The children from both public and private schools of Islamabad and Rawalpindi joined over 35,000 children in at least 65 countries across the globe to help raise awareness of the millions of children struggling to survive in some of the poorest and most disadvantaged communities on the planet.
This year’s theme for the Race is “The world’s toughest places to survive.” The theme reflects one of the key barriers to achieving millennium development goal (MDG) # 4 (reducing child mortality), identified in Save the Children’s 2013 Lives on the Line report. It was run by 360 children between the ages of 11 to 13 years in Islamabad, Lahore and Sanghar.
In Islamabad, the Race was inaugurated by Maiza Hameed, member National Assembly of Pakistan. She said the child mortality rate in Pakistan has remained unchanged for the last 20 years. “We have the highest stillbirth rate due to deteriorating health services and security situation for health workers,” she said. However, she claimed the government was vigilant in taking all necessary actions. She added, “We do not accept that such a high number of children are dying of preventable causes every day. Let us be outraged, let us be loud and let us be bold.”
Arshad Mahmood, director advocacy and campaign child rights governance, Save the Children, talked about the global significance of the campaign and said that this should be a call to the government to focus on the issue of child health through the Race. He said that thousands of children around the world would take to the streets in organised running races to call for action to save the lives of millions of children living in the world’s most unforgiving environments.

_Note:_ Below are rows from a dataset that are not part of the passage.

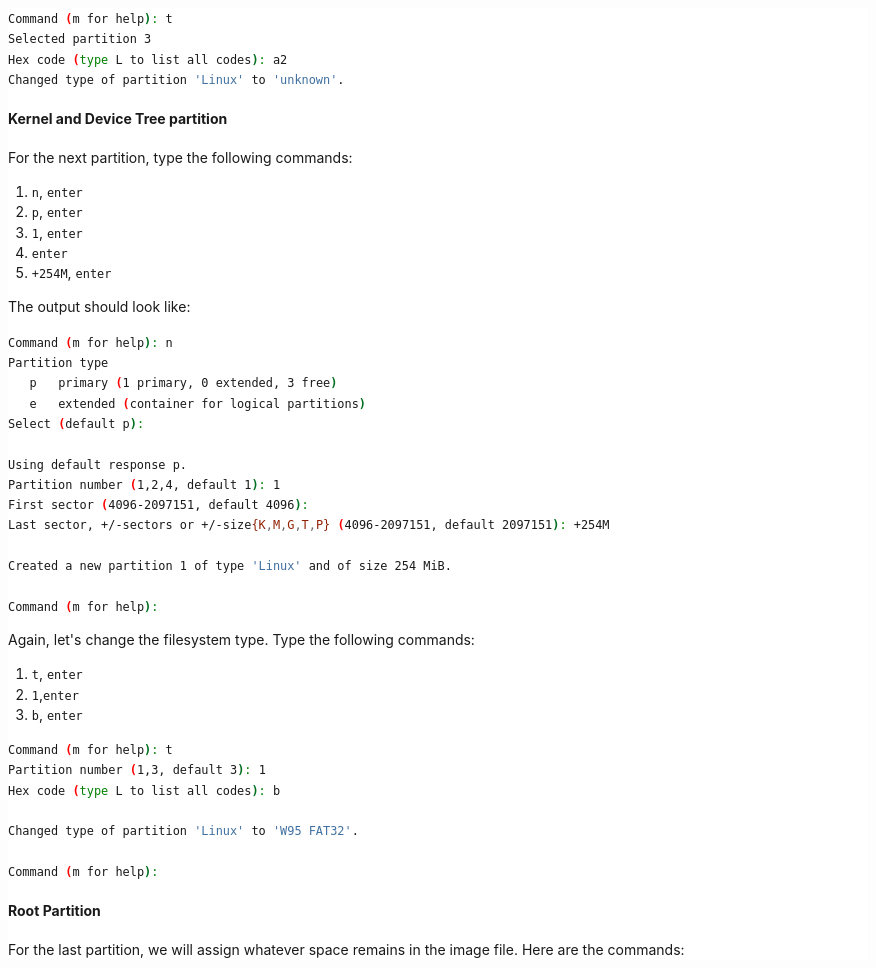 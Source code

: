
 ```bash
Command (m for help): t
Selected partition 3
Hex code (type L to list all codes): a2
Changed type of partition 'Linux' to 'unknown'.
```

#### Kernel and Device Tree partition

For the next partition, type the following commands:

1. `n`, `enter`
2. `p`, `enter`
3. `1`, `enter`
4. `enter`
5. `+254M`, `enter`

The output should look like:

```bash
Command (m for help): n
Partition type
   p   primary (1 primary, 0 extended, 3 free)
   e   extended (container for logical partitions)
Select (default p):

Using default response p.
Partition number (1,2,4, default 1): 1
First sector (4096-2097151, default 4096):
Last sector, +/-sectors or +/-size{K,M,G,T,P} (4096-2097151, default 2097151): +254M

Created a new partition 1 of type 'Linux' and of size 254 MiB.

Command (m for help):
```

Again, let's change the filesystem type. Type the following commands:

1. `t`, `enter`
2. `1`,`enter`
3. `b`, `enter`

```bash
Command (m for help): t
Partition number (1,3, default 3): 1
Hex code (type L to list all codes): b

Changed type of partition 'Linux' to 'W95 FAT32'.

Command (m for help):
```

#### Root Partition

For the last partition, we will assign whatever space remains in the image file. Here are the commands:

Mahmood also shed light on the issue of lack of access to frontline health workers, malnutrition and weak routine immunisation system and stated that the federal and provincial governments should take measures to resolve these issues by preparing plans and making adequate budgetary allocations.
Dr Abid Sulehri, executive director SDPI, highlighted the issue of malnutrition in Pakistan and requested the government to initiate school health and nutrition programmes in districts with poor nutrition situation.
Manizeh Bano, executive director Sahil, acknowledged the role of lady health workers and urged the government to increase their number in the country and ensure their safety during their work for a more active role.
The children participated to call on all countries and Pakistan’s government to do five things for children, no matter where they are born: plan and budget to save every child’s life and implement these plans effectively; fully vaccinate every child; put in place the specific measures for every newborn to survive the crucial first month of life; put a health worker, properly trained, supported and equipped, within the reach of every child; and give every child access to a nutritious diet and make this an aim of social and agricultural policies and programmes.
Other participants included parents and guardians, schoolteachers, senior government officials and the media.